I am using the following command to grep stuff in subdirs
find . | xargs grep -s 's:text'
However, this also finds stuff like <s:textfield name="sdfsf"...../>
What can I do to avoid that so it just finds stuff like <s:text name="sdfsdf"/>
OR for that matter....also finds <s:text somethingElse="lkjkj" name="lkkj"
basically s:text
and name
should be on same line....
Checking for the whole words in a file : By default, grep matches the given string/pattern even if it is found as a substring in a file. The -w option to grep makes it match only the whole words.
grep exact match with -w From the man page of grep: -w, --word-regexp Select only those lines containing matches that form whole words. The test is that the matching substring must either be at the beginning of the line, or preceded by a non-word constituent character.
You want the -w
option to specify that it's the end of a word.
find . | xargs grep -sw 's:text'
Use \b
to match on "word boundaries", which will make your search match on whole words only.

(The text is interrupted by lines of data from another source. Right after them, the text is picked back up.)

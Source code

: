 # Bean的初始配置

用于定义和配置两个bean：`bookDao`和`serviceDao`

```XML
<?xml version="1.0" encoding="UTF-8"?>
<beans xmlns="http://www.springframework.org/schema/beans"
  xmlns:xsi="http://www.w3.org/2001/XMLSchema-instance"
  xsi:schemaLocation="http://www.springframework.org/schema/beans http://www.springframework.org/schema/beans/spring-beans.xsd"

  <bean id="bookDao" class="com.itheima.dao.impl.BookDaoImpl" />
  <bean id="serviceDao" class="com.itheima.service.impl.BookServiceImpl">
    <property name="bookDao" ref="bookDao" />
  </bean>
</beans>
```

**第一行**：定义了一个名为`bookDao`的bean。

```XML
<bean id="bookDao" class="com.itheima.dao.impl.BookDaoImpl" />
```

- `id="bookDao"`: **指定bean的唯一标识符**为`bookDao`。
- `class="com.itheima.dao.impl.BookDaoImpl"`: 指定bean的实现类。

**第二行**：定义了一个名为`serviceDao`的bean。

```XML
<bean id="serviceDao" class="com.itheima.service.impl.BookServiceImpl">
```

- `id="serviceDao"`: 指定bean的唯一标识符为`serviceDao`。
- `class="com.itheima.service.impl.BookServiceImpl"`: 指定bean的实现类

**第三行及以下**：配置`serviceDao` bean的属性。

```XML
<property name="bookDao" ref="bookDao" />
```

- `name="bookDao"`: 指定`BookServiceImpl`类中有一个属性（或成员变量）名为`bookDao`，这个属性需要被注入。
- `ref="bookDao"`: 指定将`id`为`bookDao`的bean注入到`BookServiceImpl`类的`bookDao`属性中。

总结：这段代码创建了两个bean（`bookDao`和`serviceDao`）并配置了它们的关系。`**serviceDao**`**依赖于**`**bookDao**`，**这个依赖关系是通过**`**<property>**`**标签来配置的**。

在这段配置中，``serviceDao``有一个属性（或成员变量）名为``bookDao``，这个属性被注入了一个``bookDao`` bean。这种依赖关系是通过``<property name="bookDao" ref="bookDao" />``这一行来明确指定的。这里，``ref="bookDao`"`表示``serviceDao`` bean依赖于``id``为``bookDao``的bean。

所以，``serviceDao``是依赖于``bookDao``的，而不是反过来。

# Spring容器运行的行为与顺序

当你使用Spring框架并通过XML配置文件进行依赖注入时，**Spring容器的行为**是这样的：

So your grep would look something like
grep -r "\bSTRING\b"
adding color and line numbers might help too
grep --color -rn "\bSTRING\b"
From http://www.regular-expressions.info/wordboundaries.html:
There are three different positions that qualify as word boundaries:
- Before the first character in the string, if the first character is a word character.
- After the last character in the string, if the last character is a word character.
- Between two characters in the string, where one is a word character and the other is not a word character.